Brief
Scan the entries for lines with the word "올바르게", then copy those lines.

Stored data

____

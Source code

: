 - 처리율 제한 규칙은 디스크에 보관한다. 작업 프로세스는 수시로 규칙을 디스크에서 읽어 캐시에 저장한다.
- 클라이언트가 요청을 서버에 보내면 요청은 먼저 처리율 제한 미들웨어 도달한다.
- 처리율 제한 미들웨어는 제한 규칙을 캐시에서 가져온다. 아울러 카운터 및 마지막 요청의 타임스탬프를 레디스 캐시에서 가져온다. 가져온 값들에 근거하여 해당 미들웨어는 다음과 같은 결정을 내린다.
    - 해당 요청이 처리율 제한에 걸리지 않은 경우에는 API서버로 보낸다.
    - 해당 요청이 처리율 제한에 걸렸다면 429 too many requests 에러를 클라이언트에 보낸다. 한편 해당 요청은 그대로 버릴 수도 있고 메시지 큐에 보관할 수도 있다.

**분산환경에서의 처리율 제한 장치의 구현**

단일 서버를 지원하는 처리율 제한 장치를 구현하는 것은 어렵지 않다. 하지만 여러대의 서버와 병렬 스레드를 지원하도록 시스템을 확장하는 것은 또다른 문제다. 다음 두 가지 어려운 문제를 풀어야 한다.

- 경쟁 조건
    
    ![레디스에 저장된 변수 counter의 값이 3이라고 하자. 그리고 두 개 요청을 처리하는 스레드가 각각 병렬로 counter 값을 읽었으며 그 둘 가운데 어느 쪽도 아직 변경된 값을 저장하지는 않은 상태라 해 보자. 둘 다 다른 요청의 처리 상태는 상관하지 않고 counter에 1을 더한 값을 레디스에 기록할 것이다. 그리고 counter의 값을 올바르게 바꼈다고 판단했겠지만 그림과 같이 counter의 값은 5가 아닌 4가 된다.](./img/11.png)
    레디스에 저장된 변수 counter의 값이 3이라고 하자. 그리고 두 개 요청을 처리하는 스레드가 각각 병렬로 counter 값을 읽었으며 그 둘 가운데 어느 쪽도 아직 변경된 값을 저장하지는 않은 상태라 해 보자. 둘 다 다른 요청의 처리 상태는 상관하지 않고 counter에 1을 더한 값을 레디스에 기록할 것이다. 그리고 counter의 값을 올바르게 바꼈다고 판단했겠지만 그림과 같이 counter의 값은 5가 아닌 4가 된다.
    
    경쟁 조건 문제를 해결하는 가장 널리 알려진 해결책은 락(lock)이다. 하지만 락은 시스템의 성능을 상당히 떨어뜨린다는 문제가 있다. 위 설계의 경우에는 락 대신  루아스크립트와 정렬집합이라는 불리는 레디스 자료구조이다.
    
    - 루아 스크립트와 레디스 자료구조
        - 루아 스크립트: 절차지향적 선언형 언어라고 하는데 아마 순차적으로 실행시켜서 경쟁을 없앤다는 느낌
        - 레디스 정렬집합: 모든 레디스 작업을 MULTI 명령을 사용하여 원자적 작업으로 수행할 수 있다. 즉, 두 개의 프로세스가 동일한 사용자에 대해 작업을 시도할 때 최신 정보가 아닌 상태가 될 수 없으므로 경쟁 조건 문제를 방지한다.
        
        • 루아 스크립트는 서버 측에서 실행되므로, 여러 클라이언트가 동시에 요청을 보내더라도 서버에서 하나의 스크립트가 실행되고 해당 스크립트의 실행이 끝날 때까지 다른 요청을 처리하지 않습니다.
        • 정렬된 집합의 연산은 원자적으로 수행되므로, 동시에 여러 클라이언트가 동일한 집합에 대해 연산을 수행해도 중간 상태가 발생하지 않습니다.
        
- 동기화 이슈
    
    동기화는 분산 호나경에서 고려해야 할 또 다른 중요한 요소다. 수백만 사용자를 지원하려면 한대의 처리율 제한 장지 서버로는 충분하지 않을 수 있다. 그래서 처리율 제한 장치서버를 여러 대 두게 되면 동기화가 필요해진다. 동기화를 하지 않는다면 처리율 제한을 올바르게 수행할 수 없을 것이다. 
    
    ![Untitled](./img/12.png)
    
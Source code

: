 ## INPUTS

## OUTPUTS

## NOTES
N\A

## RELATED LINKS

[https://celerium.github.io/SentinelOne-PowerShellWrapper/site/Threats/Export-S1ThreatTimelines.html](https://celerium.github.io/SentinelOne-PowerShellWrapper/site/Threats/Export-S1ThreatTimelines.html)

____

Answer to this exercise
    ![레디스에 저장된 변수 counter의 값이 3이라고 하자. 그리고 두 개 요청을 처리하는 스레드가 각각 병렬로 counter 값을 읽었으며 그 둘 가운데 어느 쪽도 아직 변경된 값을 저장하지는 않은 상태라 해 보자. 둘 다 다른 요청의 처리 상태는 상관하지 않고 counter에 1을 더한 값을 레디스에 기록할 것이다. 그리고 counter의 값을 올바르게 바꼈다고 판단했겠지만 그림과 같이 counter의 값은 5가 아닌 4가 된다.](./img/11.png)
    레디스에 저장된 변수 counter의 값이 3이라고 하자. 그리고 두 개 요청을 처리하는 스레드가 각각 병렬로 counter 값을 읽었으며 그 둘 가운데 어느 쪽도 아직 변경된 값을 저장하지는 않은 상태라 해 보자. 둘 다 다른 요청의 처리 상태는 상관하지 않고 counter에 1을 더한 값을 레디스에 기록할 것이다. 그리고 counter의 값을 올바르게 바꼈다고 판단했겠지만 그림과 같이 counter의 값은 5가 아닌 4가 된다.
    동기화는 분산 호나경에서 고려해야 할 또 다른 중요한 요소다. 수백만 사용자를 지원하려면 한대의 처리율 제한 장지 서버로는 충분하지 않을 수 있다. 그래서 처리율 제한 장치서버를 여러 대 두게 되면 동기화가 필요해진다. 동기화를 하지 않는다면 처리율 제한을 올바르게 수행할 수 없을 것이다. 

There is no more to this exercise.